Subversive? Harry Potter. Titanic. Madonna... It's all subversive, alright. You should take a page from Andie's book and join me in being elitist and take pride in not being able to get through this sort of mass consumption pulp! ;-)

The problem I have with Andie's post above is the question begging. Andie, before we can say things like "accomplishment deserves honor [sic]", we have to address the issue of what accomplishment is and where it gains identity in a continuous spectrum of activity. I have been around long enough now that I have seen the reality behind the celebration of various "accomplished individuals" (e.g: "Tim Berners- Lee is the father of the Web!", "XYZ was awarded the Nobel Prize", etc) ... and frankly, it's mostly a joke.

But really, there are two issues, I believe, at play here: the idea of the relation of skill to recognition, and the separate idea of the distribution and value of skills. Andie writes that he has no problem with individuals being better than other individuals at certain things.

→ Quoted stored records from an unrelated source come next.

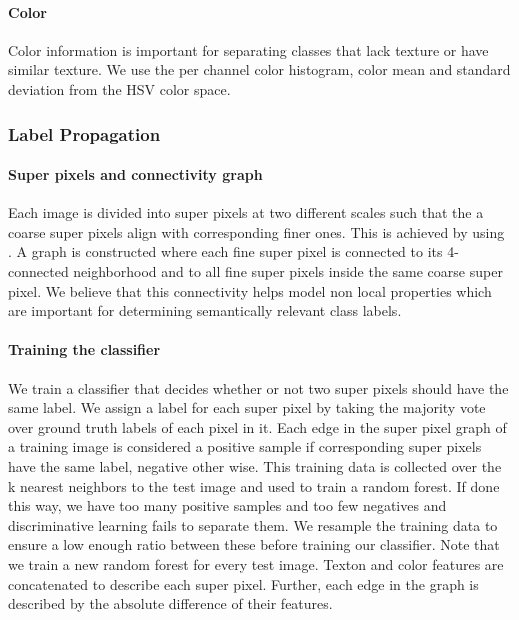 \documentclass{article} %
\begin{document}
\paragraph{Color}
Color information is important for separating classes that lack texture or
have similar texture.
We use the per channel color histogram, color mean and standard deviation
from the HSV color space.
\subsubsection{Label Propagation}
\label{sec:labprop}
\paragraph{Super pixels and connectivity graph}
Each image is divided into super pixels at two different scales such that
the a coarse super pixels align with corresponding finer ones.
This is achieved by using \cite{}.%
A graph is constructed where each fine super pixel is connected to its
4-connected neighborhood and to all fine super pixels inside the same
coarse super pixel.
We believe that this connectivity helps model non local properties which
are important for determining semantically relevant class labels.

\paragraph{Training the classifier}
We train a classifier that decides whether or not two super pixels should
have the same label.
We assign a label for each super pixel by taking the majority vote over
ground truth labels of each pixel in it.
Each edge in the super pixel graph of a training image is considered a
positive sample if corresponding super pixels have the same label,
negative other wise.
This training data is collected over the k nearest neighbors to the test
image and used to train a random forest.
If done this way, we have too many positive samples and too few negatives
and discriminative learning fails to separate them.
We resample the training data to ensure a low enough ratio between these
before training our classifier.
Note that we train a new random forest for every test image.
Texton and color features are concatenated to describe each super pixel.
Further, each edge in the graph is described by the absolute difference of
their features.
\end{document}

I would say though that that would be entirely agreeable if everyone was better than everyone else at some particular thing -- some particular thing that is of value. What offends the sensibility of equality (of outcome) is the idea or possibility that some people are better than a whole lot of others at things that matter greatly (in a particular scheme) and that a whole lot are good at nothing much (of value by that same scheme) at all.